[Saved data entries]
◇ ◇ ◇ ◇

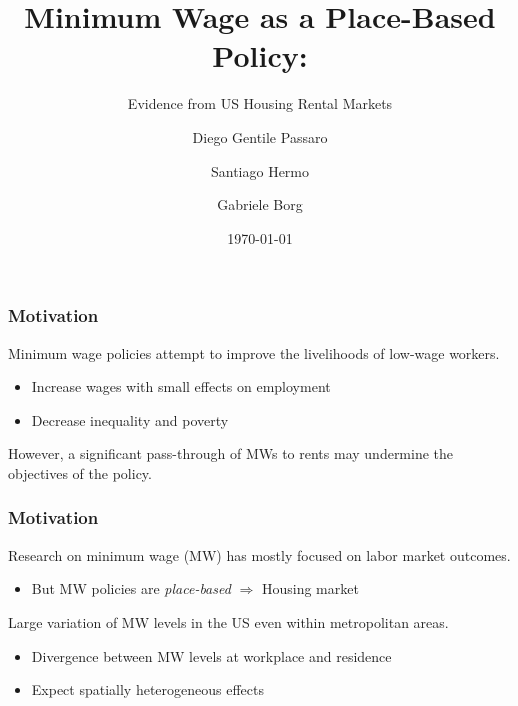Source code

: \documentclass[aspectratio=169, t]{beamer}
\title{Minimum Wage as a Place-Based Policy:}
\subtitle{Evidence from US Housing Rental Markets}
\date{\today}
\author{Diego Gentile Passaro \and Santiago Hermo \and Gabriele Borg}
\institute{Brown University $ \quad\quad\quad\quad $ Brown University $ \quad\quad\quad\quad$  AWS}
\begin{document}
\maketitle



\begin{frame}
    \frametitle{Motivation}
    
    Minimum wage policies attempt to improve the livelihoods of low-wage workers.
    \begin{itemize}
        \item Increase wages with small effects on employment
        {\small \color{gray} \parencite[e.g.,][]{CegnizEtAl2019}}
        \item Decrease inequality {\small \color{gray} \parencite{AutorEtAl2016}}
        and poverty {\small \color{gray} \parencite{Dube2019Income}}
    \end{itemize}

    \vspace{2mm}
    \pause
    However, %
    a significant pass-through of MWs to rents may undermine the objectives of the policy.
    

\end{frame}

\begin{frame}
    \frametitle{Motivation}
    
    Research on minimum wage (MW) has mostly focused on labor market outcomes.
    
    \begin{itemize}
        \item But MW policies are \textit{place-based} $\Rightarrow$ Housing market
    \end{itemize}

    \pause
    \vspace{3mm}
    Large variation of MW levels in the US even within metropolitan areas.
    
    \begin{itemize}
        \item Divergence between MW levels at workplace and residence
        \item Expect spatially heterogeneous effects
    \end{itemize}
\end{frame}
\end{document}
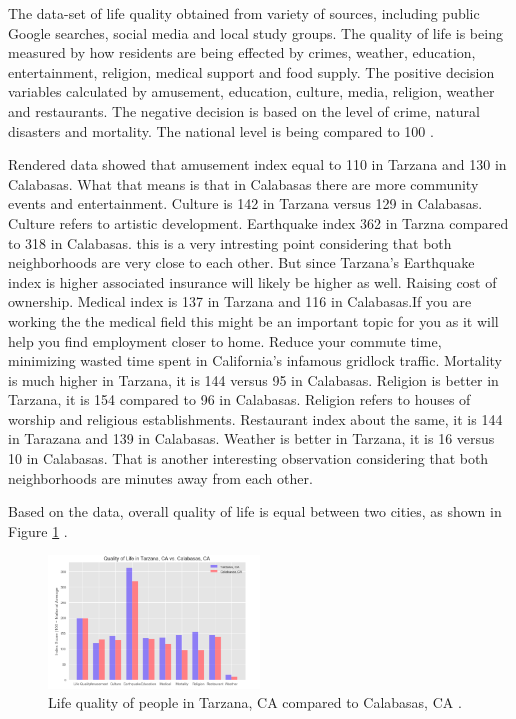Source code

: \documentclass[sigconf]{acmart}
\begin{document}
The data-set of life quality obtained from variety of sources, including public Google searches, social media and local study groups. The quality of life is being measured by how residents are being effected by crimes, weather, education, entertainment, religion, medical support and food supply.    
The positive decision variables calculated by amusement, education, culture, media, religion, weather and restaurants. The negative decision is based on the level of crime, natural disasters and mortality. The  national level is being compared to 100 \cite{clr}.   

Rendered data showed that amusement index equal to 110 in Tarzana and 130 in Calabasas. What that means is that in Calabasas there are more community events and entertainment. Culture is 142 in Tarzana versus 129 in Calabasas. Culture refers to artistic development. Earthquake index 362 in Tarzna compared to 318 in Calabasas. this is a very intresting point considering that both neighborhoods are very close to each other. But since Tarzana's Earthquake index is higher associated insurance will likely be higher as well.  Raising cost of ownership. Medical index is 137 in Tarzana and 116 in Calabasas.If you are working the the medical field this might be an important topic for you as it will help you find employment closer to home. Reduce your commute time, minimizing wasted time spent in California's infamous gridlock traffic. Mortality is much higher in Tarzana, it is 144 versus 95 in Calabasas. Religion is better in Tarzana, it is 154 compared to 96 in Calabasas. Religion refers to houses of worship and religious establishments. Restaurant index about the same, it is 144 in Tarazana and 139 in Calabasas. Weather is better in Tarzana, it is 16 versus 10 in Calabasas. That is another interesting observation considering that both neighborhoods are minutes away from each other.

Based on the data, overall quality of life is equal between two cities, as shown in Figure \ref{fig:figure3} \cite{md}.

\begin{figure}
  \centering
  \includegraphics[width=0.5\textwidth]{images/figure3.png}
  \caption{Life quality of people in Tarzana, CA compared to Calabasas, CA  \cite{md}.} \label{fig:figure3} 
\end{figure}
\end{document}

◇ ◇ ◇ ◇

- [Exercise goal]: Return each line of the data that contains the string "between".

- [Answer to this task]:
        \item Divergence between MW levels at workplace and residence
Based on the data, overall quality of life is equal between two cities, as shown in Figure \ref{fig:figure3} \cite{md}.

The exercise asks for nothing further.